Niedawno pojęłam, jak bardzo pomyliłam się, mając nadzieję związaną z pewnym chłopakiem. Teraz muszę go widywać w szkole, męczyć się z tym, być świadkiem jego rozmów z innymi dziewczynami. Nie widzę sensu w życiu.... Gimnazjalistka
Nawet nie myśl, że życie nie ma sensu. Ma sens. To przez kulturę masową, przez głupie filmy, seriale, piosenki, wmawia się Wam, że życie ma sens tylko wówczas, gdy obok jest kochający partner. To kompletna bzdura, która tak bardzo krzywdzi wielu młodych, bo czują się bezwartościowi!!! Chłopak nie może być "bożkiem" dla dziewczyny. Pamiętasz 1 przykazanie? Nie będziesz miał bogów cudzych przede Mną. Ja mam nieraz wrażenie, że dla dziewczyn chłopak jest takim bożkiem. Te, które chodzą z jakimś, czują się lepsze, spełnione, a pozostałe zakompleksione. Chłopcy za nic nie są w stanie sprostać wzorcowi z filmów, seriali. Dziewczyny znoszą wiele upokorzeń, byle nie być samej. A tu trzeba się wyprostować, poczuć swoją wartość i żyć pełnią życia. Jeśli tak ma być, to pewnego dnia, zupełnie niespodziewanie spotkasz swoją drugą połowę. Ale to nie może być jedynym sensem, treścią życia. Ono wcale nie jest takie długie!

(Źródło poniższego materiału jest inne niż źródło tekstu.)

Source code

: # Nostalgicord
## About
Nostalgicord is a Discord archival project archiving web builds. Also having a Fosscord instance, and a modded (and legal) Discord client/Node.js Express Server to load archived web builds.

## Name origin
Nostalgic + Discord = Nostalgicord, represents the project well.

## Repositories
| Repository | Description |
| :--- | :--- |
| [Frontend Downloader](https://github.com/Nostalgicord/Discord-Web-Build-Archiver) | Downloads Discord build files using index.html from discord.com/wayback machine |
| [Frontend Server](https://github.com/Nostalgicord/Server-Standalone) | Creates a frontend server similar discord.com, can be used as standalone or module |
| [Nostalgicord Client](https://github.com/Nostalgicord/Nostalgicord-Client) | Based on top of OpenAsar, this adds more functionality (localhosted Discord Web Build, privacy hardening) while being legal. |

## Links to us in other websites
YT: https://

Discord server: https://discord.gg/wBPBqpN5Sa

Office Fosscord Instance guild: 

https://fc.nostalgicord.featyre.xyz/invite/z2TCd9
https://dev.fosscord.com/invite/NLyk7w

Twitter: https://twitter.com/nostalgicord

Jest tyle możliwości działania, życia pełnią życia. Bycie bez chłopaka wcale nie oznacza samotności. Dziewczyny już się uczą, że można wychodzić, świetnie się bawić, uprawiać sporty, rozwijać hobby, zdolności. Rusz się, pomyśl, co chcesz robić, jakie masz marzenia. Nie stawiaj na jedną kartę, bo chłopcy bardzo się boją tego, że dziewczyna chce ich "osaczyć". A oni chcą nadal chodzić na treningi, grac w ulubione gry, prowadzić rozmowy z kolegami. Chłopcy w gimnazjum boją się życia na poważnie, odpowiedzialnego. Dlatego wolą kręcić się wokół różnych dziewczyn, zaczynać wciąż nowe znajomości. Coraz później dojrzewają. Dlatego szkoda Twojego życia, Twojej młodości na rozpamiętywanie zachowań chłopaka, który się nie sprawdził. Nie to nie, trudno. W gimnazjum rzadko powstają poważne pary. Wasze uczucia bywają raczej krótkotrwałe. Chłopcy chcą raczej przekonać się, o co w tym chodzeniu chodzi. Otrząśnij się z żalu i zacznij być radosną nastolatką.